1. Field of the Invention
The present invention relates to a multicast packet transferring apparatus used to transfer multicast packets between domains, a multicast packet transferring system made up of a plurality of the multicast packet transferring apparatuses and a computer readable storage medium used in each of the multicast packet transferring apparatus in the multicast packet transferring system.
The present application claims priority of Japanese Patent Application No. 2000-052446 filed on Feb. 28, 2000, which is hereby incorporated by reference.
2. Description of the Related Art
FIG. 8 is a block diagram showing configurations of a conventional multicast packet transferring system. As shown in FIG. 8, information provided by a rendezvous point (hereinafter referred simply to as “transmitter information”) is exchanged between different multicast routing control domains (“routing control domain” being hereinafter referred simply to as a “domain”), a domain 10 and a domain 20 controlled in accordance with a core-based multicast routing protocol (hereinafter referred to as a “multicast routing protocol”) including, for example, a PIM-SM (Protocol Independent Multicast-Sparse Mode).
Each of the domain 10 and domain 20 is provided with a multicast packet transferring apparatus (hereinafter referred simply to as a “transferring apparatus”) serving as a rendezvous point. Each of the transferring apparatuses receives the transmitter information from a transmitter and, if there are receivers within the domain 10 or domain 20 having received the transmitter information, by being joined to the transmitter, establishes a multicast path between the transferring apparatus having received the transmitter information and the transmitter, across a boundary of the two domains, domain 10 and domain 20. Moreover, the multicast packet transferring system is disclosed, for example, in “Internet Draft by IETF (Internet Engineering Task Force) (“draft-ietf-msdp-spec-00” by Dino Farinacci et al., December 1999).

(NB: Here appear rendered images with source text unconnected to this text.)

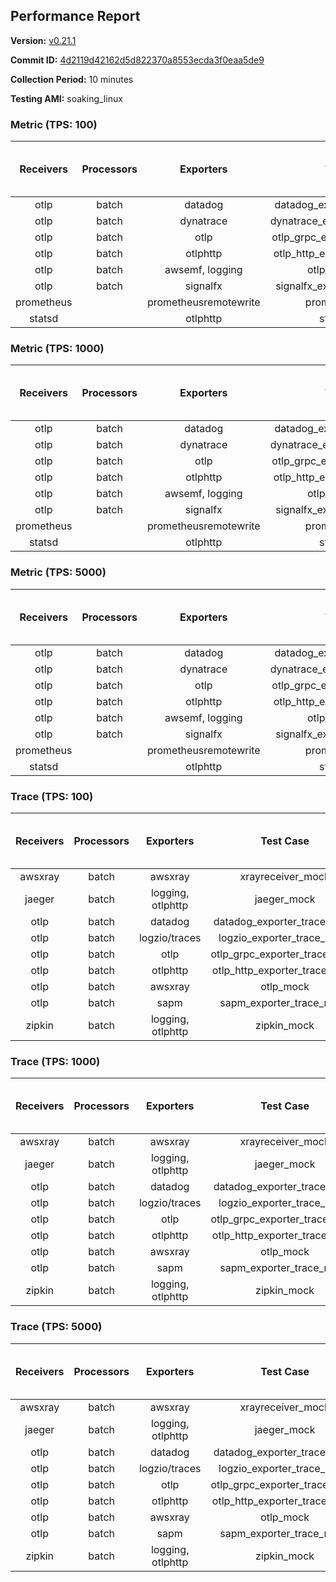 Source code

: ## Performance Report

**Version:** [v0.21.1](https://github.com/aws-observability/aws-otel-collector/releases/tag/v0.21.1)

**Commit ID:** [4d2119d42162d5d822370a8553ecda3f0eaa5de9](https://github.com/aws-observability/aws-otel-collector/commit/4d2119d42162d5d822370a8553ecda3f0eaa5de9)

**Collection Period:** 10 minutes

**Testing AMI:** soaking_linux


### Metric (TPS: 100)
| Receivers | Processors | Exporters | Test Case | Data Type | Instance Type | Avg CPU Usage (Percent) | Avg Memory Usage (Megabytes) | Max CPU Usage (Percent) | Max Memory Usage (Megabytes) |
|:---------:|:----------:|:---------:|:---------:|:---------:|:-------------:|:-----------------------:|:----------------------------:|:-----------------------:|:----------------------------:|
| otlp | batch | datadog | datadog_exporter_metric_mock | otlp | m5.2xlarge | 0.03 | 65.93 | 0.20 | 67.22 |
| otlp | batch | dynatrace | dynatrace_exporter_metric_mock | otlp | m5.2xlarge | 0.04 | 65.10 | 0.10 | 65.30 |
| otlp | batch | otlp | otlp_grpc_exporter_metric_mock | otlp | m5.2xlarge | 0.04 | 64.83 | 0.20 | 65.62 |
| otlp | batch | otlphttp | otlp_http_exporter_metric_mock | otlp | m5.2xlarge | 0.03 | 64.62 | 0.10 | 65.13 |
| otlp | batch | awsemf, logging | otlp_metric_mock | otlp | m5.2xlarge | 0.03 | 63.39 | 0.20 | 63.72 |
| otlp | batch | signalfx | signalfx_exporter_metric_mock | otlp | m5.2xlarge | 0.04 | 64.34 | 0.10 | 64.72 |
| prometheus |  | prometheusremotewrite | prometheus_mock | prometheus | m5.2xlarge | 0.10 | 78.46 | 0.30 | 79.37 |
| statsd |  | otlphttp | statsd_mock | statsd | m5.2xlarge | 0.01 | 64.91 | 0.20 | 65.17 |

### Metric (TPS: 1000)
| Receivers | Processors | Exporters | Test Case | Data Type | Instance Type | Avg CPU Usage (Percent) | Avg Memory Usage (Megabytes) | Max CPU Usage (Percent) | Max Memory Usage (Megabytes) |
|:---------:|:----------:|:---------:|:---------:|:---------:|:-------------:|:-----------------------:|:----------------------------:|:-----------------------:|:----------------------------:|
| otlp | batch | datadog | datadog_exporter_metric_mock | otlp | m5.2xlarge | 0.04 | 63.48 | 0.20 | 64.12 |
| otlp | batch | dynatrace | dynatrace_exporter_metric_mock | otlp | m5.2xlarge | 0.03 | 64.04 | 0.20 | 64.50 |
| otlp | batch | otlp | otlp_grpc_exporter_metric_mock | otlp | m5.2xlarge | 0.03 | 64.57 | 0.20 | 64.60 |
| otlp | batch | otlphttp | otlp_http_exporter_metric_mock | otlp | m5.2xlarge | 0.03 | 64.46 | 0.20 | 64.87 |
| otlp | batch | awsemf, logging | otlp_metric_mock | otlp | m5.2xlarge | 0.03 | 62.64 | 0.20 | 63.39 |
| otlp | batch | signalfx | signalfx_exporter_metric_mock | otlp | m5.2xlarge | 0.03 | 65.62 | 0.20 | 65.81 |
| prometheus |  | prometheusremotewrite | prometheus_mock | prometheus | m5.2xlarge | 1.10 | 110.58 | 1.90 | 115.04 |
| statsd |  | otlphttp | statsd_mock | statsd | m5.2xlarge | 0.01 | 63.68 | 0.10 | 64.37 |

### Metric (TPS: 5000)
| Receivers | Processors | Exporters | Test Case | Data Type | Instance Type | Avg CPU Usage (Percent) | Avg Memory Usage (Megabytes) | Max CPU Usage (Percent) | Max Memory Usage (Megabytes) |
|:---------:|:----------:|:---------:|:---------:|:---------:|:-------------:|:-----------------------:|:----------------------------:|:-----------------------:|:----------------------------:|
| otlp | batch | datadog | datadog_exporter_metric_mock | otlp | m5.2xlarge | 0.03 | 67.16 | 0.20 | 69.16 |
| otlp | batch | dynatrace | dynatrace_exporter_metric_mock | otlp | m5.2xlarge | 0.03 | 65.31 | 0.20 | 65.72 |
| otlp | batch | otlp | otlp_grpc_exporter_metric_mock | otlp | m5.2xlarge | 0.04 | 63.10 | 0.20 | 63.30 |
| otlp | batch | otlphttp | otlp_http_exporter_metric_mock | otlp | m5.2xlarge | 0.03 | 63.62 | 0.20 | 64.44 |
| otlp | batch | awsemf, logging | otlp_metric_mock | otlp | m5.2xlarge | 0.03 | 62.76 | 0.10 | 62.81 |
| otlp | batch | signalfx | signalfx_exporter_metric_mock | otlp | m5.2xlarge | 0.03 | 65.32 | 0.20 | 65.69 |
| prometheus |  | prometheusremotewrite | prometheus_mock | prometheus | m5.2xlarge | 5.76 | 247.05 | 10.50 | 273.00 |
| statsd |  | otlphttp | statsd_mock | statsd | m5.2xlarge | 0.01 | 64.84 | 0.20 | 65.49 |

### Trace (TPS: 100)
| Receivers | Processors | Exporters | Test Case | Data Type | Instance Type | Avg CPU Usage (Percent) | Avg Memory Usage (Megabytes) | Max CPU Usage (Percent) | Max Memory Usage (Megabytes) |
|:---------:|:----------:|:---------:|:---------:|:---------:|:-------------:|:-----------------------:|:----------------------------:|:-----------------------:|:----------------------------:|
| awsxray | batch | awsxray | xrayreceiver_mock | xray | m5.2xlarge | 3.81 | 77.66 | 4.00 | 79.00 |
| jaeger | batch | logging, otlphttp | jaeger_mock | jaeger | m5.2xlarge | 3.01 | 84.28 | 15.40 | 86.93 |
| otlp | batch | datadog | datadog_exporter_trace_mock | otlp | m5.2xlarge | 3.37 | 80.72 | 3.60 | 83.59 |
| otlp | batch | logzio/traces | logzio_exporter_trace_mock | otlp | m5.2xlarge | 4.20 | 77.89 | 4.60 | 79.61 |
| otlp | batch | otlp | otlp_grpc_exporter_trace_mock | otlp | m5.2xlarge | 2.81 | 138.23 | 3.90 | 184.79 |
| otlp | batch | otlphttp | otlp_http_exporter_trace_mock | otlp | m5.2xlarge | 3.81 | 79.17 | 4.40 | 80.90 |
| otlp | batch | awsxray | otlp_mock | otlp | m5.2xlarge | 3.50 | 76.98 | 4.10 | 78.79 |
| otlp | batch | sapm | sapm_exporter_trace_mock | otlp | m5.2xlarge | 3.13 | 90.06 | 3.40 | 91.57 |
| zipkin | batch | logging, otlphttp | zipkin_mock | zipkin | m5.2xlarge | 5.74 | 83.34 | 18.70 | 88.64 |

### Trace (TPS: 1000)
| Receivers | Processors | Exporters | Test Case | Data Type | Instance Type | Avg CPU Usage (Percent) | Avg Memory Usage (Megabytes) | Max CPU Usage (Percent) | Max Memory Usage (Megabytes) |
|:---------:|:----------:|:---------:|:---------:|:---------:|:-------------:|:-----------------------:|:----------------------------:|:-----------------------:|:----------------------------:|
| awsxray | batch | awsxray | xrayreceiver_mock | xray | m5.2xlarge | 19.21 | 82.01 | 20.10 | 84.95 |
| jaeger | batch | logging, otlphttp | jaeger_mock | jaeger | m5.2xlarge | 25.78 | 154.37 | 43.90 | 190.10 |
| otlp | batch | datadog | datadog_exporter_trace_mock | otlp | m5.2xlarge | 29.42 | 86.34 | 32.30 | 88.14 |
| otlp | batch | logzio/traces | logzio_exporter_trace_mock | otlp | m5.2xlarge | 29.75 | 78.34 | 30.30 | 81.41 |
| otlp | batch | otlp | otlp_grpc_exporter_trace_mock | otlp | m5.2xlarge | 25.99 | 665.90 | 36.60 | 1224.84 |
| otlp | batch | otlphttp | otlp_http_exporter_trace_mock | otlp | m5.2xlarge | 27.34 | 78.02 | 28.00 | 79.97 |
| otlp | batch | awsxray | otlp_mock | otlp | m5.2xlarge | 28.85 | 80.43 | 29.30 | 82.95 |
| otlp | batch | sapm | sapm_exporter_trace_mock | otlp | m5.2xlarge | 27.32 | 90.80 | 28.10 | 92.72 |
| zipkin | batch | logging, otlphttp | zipkin_mock | zipkin | m5.2xlarge | 42.24 | 335.94 | 59.01 | 545.82 |

### Trace (TPS: 5000)
| Receivers | Processors | Exporters | Test Case | Data Type | Instance Type | Avg CPU Usage (Percent) | Avg Memory Usage (Megabytes) | Max CPU Usage (Percent) | Max Memory Usage (Megabytes) |
|:---------:|:----------:|:---------:|:---------:|:---------:|:-------------:|:-----------------------:|:----------------------------:|:-----------------------:|:----------------------------:|
| awsxray | batch | awsxray | xrayreceiver_mock | xray | m5.2xlarge | 28.43 | 95.52 | 29.70 | 101.12 |
| jaeger | batch | logging, otlphttp | jaeger_mock | jaeger | m5.2xlarge | 25.55 | 177.37 | 41.50 | 206.20 |
| otlp | batch | datadog | datadog_exporter_trace_mock | otlp | m5.2xlarge | 122.67 | 88.67 | 124.09 | 91.07 |
| otlp | batch | logzio/traces | logzio_exporter_trace_mock | otlp | m5.2xlarge | 133.14 | 83.13 | 135.50 | 85.88 |
| otlp | batch | otlp | otlp_grpc_exporter_trace_mock | otlp | m5.2xlarge | 122.02 | 3132.35 | 177.20 | 5675.71 |
| otlp | batch | otlphttp | otlp_http_exporter_trace_mock | otlp | m5.2xlarge | 104.75 | 80.29 | 106.91 | 81.53 |
| otlp | batch | awsxray | otlp_mock | otlp | m5.2xlarge | 95.95 | 21039.92 | 320.30 | 32322.56 |
| otlp | batch | sapm | sapm_exporter_trace_mock | otlp | m5.2xlarge | 118.75 | 98.22 | 120.00 | 100.18 |
| zipkin | batch | logging, otlphttp | zipkin_mock | zipkin | m5.2xlarge | 39.40 | 451.45 | 63.00 | 665.86 |
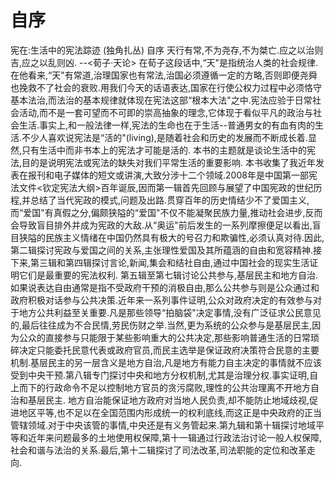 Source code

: # 自序

宪在:生活中的宪法踪迹 (独角扎丛)
自序
天行有常,不为尧存,不为桀亡.应之以治则吉,应之以乱则凶.
--<荀子·天论>
在荀子这段话中,“天"是指统治人类的社会规律.在他看来,“天"有常道,治理国家也有常法,治国必须遵循一定的方略,否则即便尧舜也挽救不了社会的衰败.用我们今天的话语表达,国家在行使公权力过程中必须恪守基本法治,而法治的基本规律就体现在宪法这部“根本大法"之中.宪法应验于日常社会活动,而不是一套可望而不可即的崇高抽象的理念,它体现于看似平凡的政治与社会生活.事实上,和一般法律一样,宪法的生命也在于生活--普通男女的有血有肉的生活.不少人喜欢说宪法是“活的"(living),是随着社会和历史的发展而不断成长着.显然,只有生活中而非书本上的宪法才可能是活的.
本书的主题就是谈论生活中的宪法,目的是说明宪法或宪法的缺失对我们平常生活的重要影响.
本书收集了我近年发表在报刊和电子媒体的短文或讲演,大致分涉十二个领域.2008年是中国第一部宪法文件<钦定宪法大纲>百年诞辰,因而第一辑首先回顾与展望了中国宪政的世纪历程,并总结了当代宪政的模式,问题及出路.贯穿百年的历史情结少不了爱国主义,而“爱国"有真假之分,偏颇狭隘的“爱国"不仅不能凝聚民族力量,推动社会进步,反而会导致盲目排外并成为宪政的大敌.从“奥运"前后发生的一系列摩擦便足以看出,盲目狭隘的民族主义情绪在中国仍然具有极大的号召力和欺骗性,必须认真对待.因此,第二辑探讨宪政与爱国之间的关系,主张理性爱国及其所蕴涵的自由和宽容精神.接下来,第三辑和第四辑探讨言论,新闻,集会和结社自由,通过中国社会的现实生活证明它们是最重要的宪法权利.
第五辑至第七辑讨论公共参与,基层民主和地方自治.如果说表达自由通常是指不受政府干预的消极自由,那么公共参与则是公众通过和政府积极对话参与公共决策.近年来一系列事件证明,公众对政府决定的有效参与对于地方公共利益至关重要.凡是那些领导“拍脑袋"决定事情,没有广泛征求公民意见的,最后往往成为不合民情,劳民伤财之举.当然,更为系统的公众参与是基层民主,因为公众的直接参与只能限于某些影响重大的公共决定,那些影响普通生活的日常琐碎决定只能委托民意代表或政府官员,而民主选举是保证政府决策符合民意的主要机制.基层民主的另一层含义是地方自治,凡是地方有能力自主决定的事情就不应该受到中央干预.第八辑专门探讨中央和地方分权机制,尤其是治理分权.事实证明,自上而下的行政命令不足以控制地方官员的贪污腐败,理性的公共治理离不开地方自治和基层民主.
地方自治能保证地方政府对当地人民负责,却不能防止地域歧视,促进地区平等,也不足以在全国范围内形成统一的权利底线,而这正是中央政府的正当管辖领域.对于中央该管的事情,中央还是有义务管起来.第九辑和第十辑探讨地域平等和近年来问题最多的土地使用权保障,第十一辑通过行政法治讨论一般人权保障,社会和谐与法治的关系.最后,第十二辑探讨了司法改革,司法职能的定位和改革走向.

However, the conventional technology has following problems:
A first problem is that a transfer of the multicast packet through the domain not supporting the multicast routing protocol is impossible. A reason is that, since the multicast routing protocol joins in a hop-by-hop manner between the receiver and the transmitter, it is necessary that all routers connected between the receiver and the transmitter are capable to process joining of the multicast routing protocol.
A second problem is that, since the multicast packet cannot be transferred between domains through a path being different from a unicast path, a multicast path between domains cannot be established explicitly. A reason is that, since the multicast path is established by the joining of the multicast routing protocol, the multicast path is always established in a direction opposite to the unicast path formed from a receiver side to a transmitter side and that a multicast router positioned nearest to a receiver having received packets whose numbers have exceeded specified level switches to a path not passing through a rendezvous point and changes the multicast path by being joined directly to the transmitter as shown in FIG. 8. Because of this, if the unicast path formed from a rendezvous point side to the transmitter side is different from that formed from the receiver side to the transmitter side, as shown in FIG. 8, a duplicated flow of data between domains may occur. Such a policy to provide the unicast path whose going path and returning path are different from each other between the domains cannot be applied.
A third problem is that a policy to transfer multicast packets between domains cannot be managed at all. A reason is that the multicast routing protocol does not provide such a policy management mechanism.